I love the Fair, and I feel like Cumberland County gets somewhat unfairly maligned locally when compared to the earthier Common Ground and more grand-scale Fryeburg Fairs (both of which I also enjoy).

I’ve never been into fairs for the midway or the rides that take up a big portion of the fairground real estate (though I do enjoy a good cheese fry and bit of fried dough), instead for me,  it’s all about the animals and the opportunity to see folks showing off their passions, be it raising rabbits, ox-pulling, quilting, or pie-making and Cumberland excels at this as much as any other fair I’ve been too. It’s also the closest, which certainly doesn’t hurt when you’ve got a 1 1/2-year old in tow and may need to make a quick exit when the tired grumpies strike.

But LMC was enamored with the whole fair affair, and held up for an impressive 3+ hours. And there was a lot to take in in those 3 hours: we saw animals, listened to a favorite local bluegrass band (Tricky Britches), watched 4-H-ers guiding sheep through an obstacle course, visited a petting zoo, tried our hand at train-car pushing, and caught the first part of a junior rodeo.

The feeling that I get again and again is, while this is a fun little jaunt for me and my family, this is a big showcase for the presenters and worth all the pomp and circumstance they can muster, even if it means that almost every major event starts with another rendition of the National Anthem.

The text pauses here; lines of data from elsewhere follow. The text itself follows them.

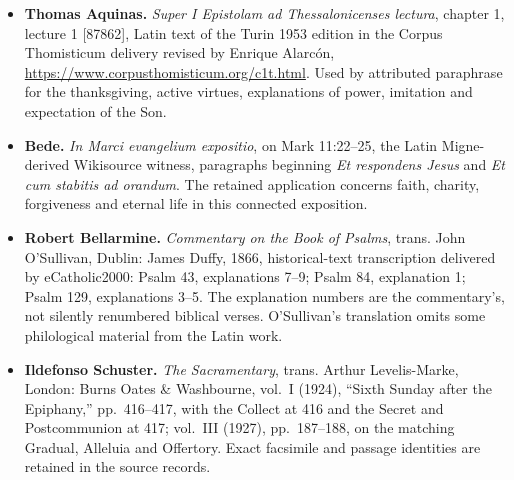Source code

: \begin{itemize}
\item \textbf{Thomas Aquinas.}
\textit{Super I Epistolam ad Thessalonicenses lectura}, chapter 1, lecture 1 [87862], Latin text of the Turin 1953 edition in the Corpus Thomisticum delivery revised by Enrique Alarcón, \url{https://www.corpusthomisticum.org/c1t.html}. Used by attributed paraphrase for the thanksgiving, active virtues, explanations of power, imitation and expectation of the Son.

\item \textbf{Bede.}
\textit{In Marci evangelium expositio}, on Mark 11:22--25, the Latin Migne-derived Wikisource witness, paragraphs beginning \textit{Et respondens Jesus} and \textit{Et cum stabitis ad orandum}. The retained application concerns faith, charity, forgiveness and eternal life in this connected exposition.

\item \textbf{Robert Bellarmine.}
\textit{Commentary on the Book of Psalms}, trans. John O'Sullivan, Dublin: James Duffy, 1866, historical-text transcription delivered by eCatholic2000: Psalm 43, explanations 7--9; Psalm 84, explanation 1; Psalm 129, explanations 3--5. The explanation numbers are the commentary's, not silently renumbered biblical verses. O'Sullivan's translation omits some philological material from the Latin work.

\item \textbf{Ildefonso Schuster.}
\textit{The Sacramentary}, trans. Arthur Levelis-Marke, London: Burns Oates \& Washbourne, vol.~I (1924), ``Sixth Sunday after the Epiphany,'' pp.~416--417, with the Collect at 416 and the Secret and Postcommunion at 417; vol.~III (1927), pp.~187--188, on the matching Gradual, Alleluia and Offertory. Exact facsimile and passage identities are retained in the source records.
\end{itemize}
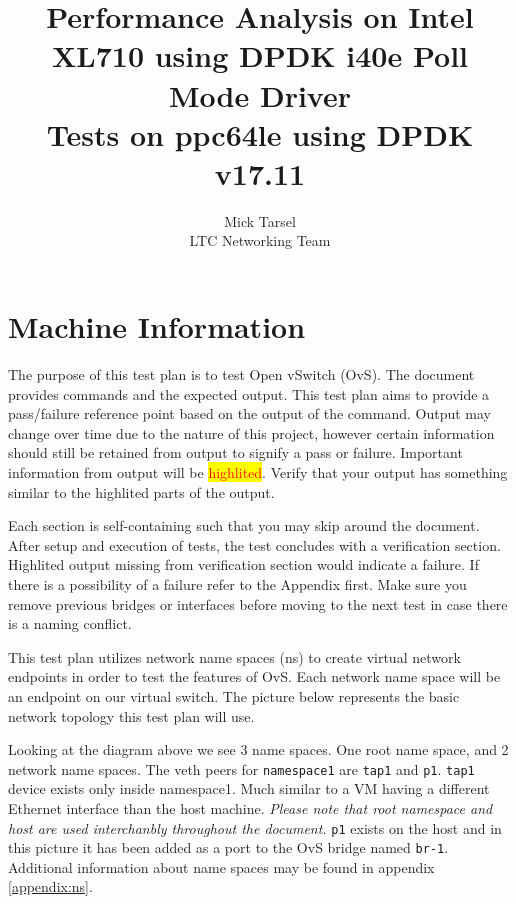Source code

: \documentclass[letter]{article}
\title{Performance Analysis on Intel XL710 using DPDK i40e Poll Mode Driver \\ Tests on ppc64le using DPDK v17.11}
\author{Mick Tarsel \\  LTC Networking Team \\}
\begin{document}

\maketitle

\newpage
\tableofcontents
\newpage

\section{Machine Information}

The purpose of this test plan is to test Open vSwitch (OvS). 
The document provides commands and the expected output.
This test plan aims to provide a pass/failure reference point based on the output of the command.
Output may change over time due to the nature of this project, however certain information should still be retained from output to signify a pass or failure.
Important information from output will be \setlength{\fboxsep}{0pt}\colorbox{yellow}{{\textcolor{red}{highlited}}}. 
Verify that your output has something similar to the highlited parts of the output.

Each section is self-containing such that you may skip around the document.
After setup and execution of tests, the test concludes with a verification section. 
Highlited output missing from verification section would indicate a failure.
If there is a possibility of a failure refer to the Appendix first.
Make sure you remove previous bridges or interfaces before moving to the next test in case there is a naming conflict.

This test plan utilizes network name spaces (ns) to create virtual network endpoints in order to test the features of OvS. 
Each network name space will be an endpoint on our virtual switch. 
The picture below represents the basic network topology this test plan will use. 

Looking at the diagram above we see 3 name spaces. One root name space, and 2 network name spaces. The veth peers for \texttt{namespace1} are \texttt{tap1} and \texttt{p1}. \texttt{tap1} device exists only inside namespace1. Much similar to a VM having a different Ethernet interface than the host machine. \textit{Please note that root namespace and host are used interchanbly throughout the document.} \texttt{p1} exists on the host and in this picture it has been added as a port to the OvS bridge named \texttt{br-1}. Additional information about name spaces may be found in appendix \ref{appendix:ns}.
\end{document}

So here’s to you young lady who taught us all about the Argente Brun Rabbit, and the kindly gentleman who explained his concerns the effect vacuum tapping technology may have maple trees. Here’s to you Channel 13 Chief Meteorologist Charlie Lopresti and your 990 pound pumpkin. Here’s to you cow-wrestling teenagers and the veteran who played Johnny Cash songs on his harmonica to the goats. And here’s to you 4-Hers who rocked the obstacle course and especially the ones who had to life their sheep over every obstacle – the Fair is yours, thanks for letting my family visit, we’ll see you next year!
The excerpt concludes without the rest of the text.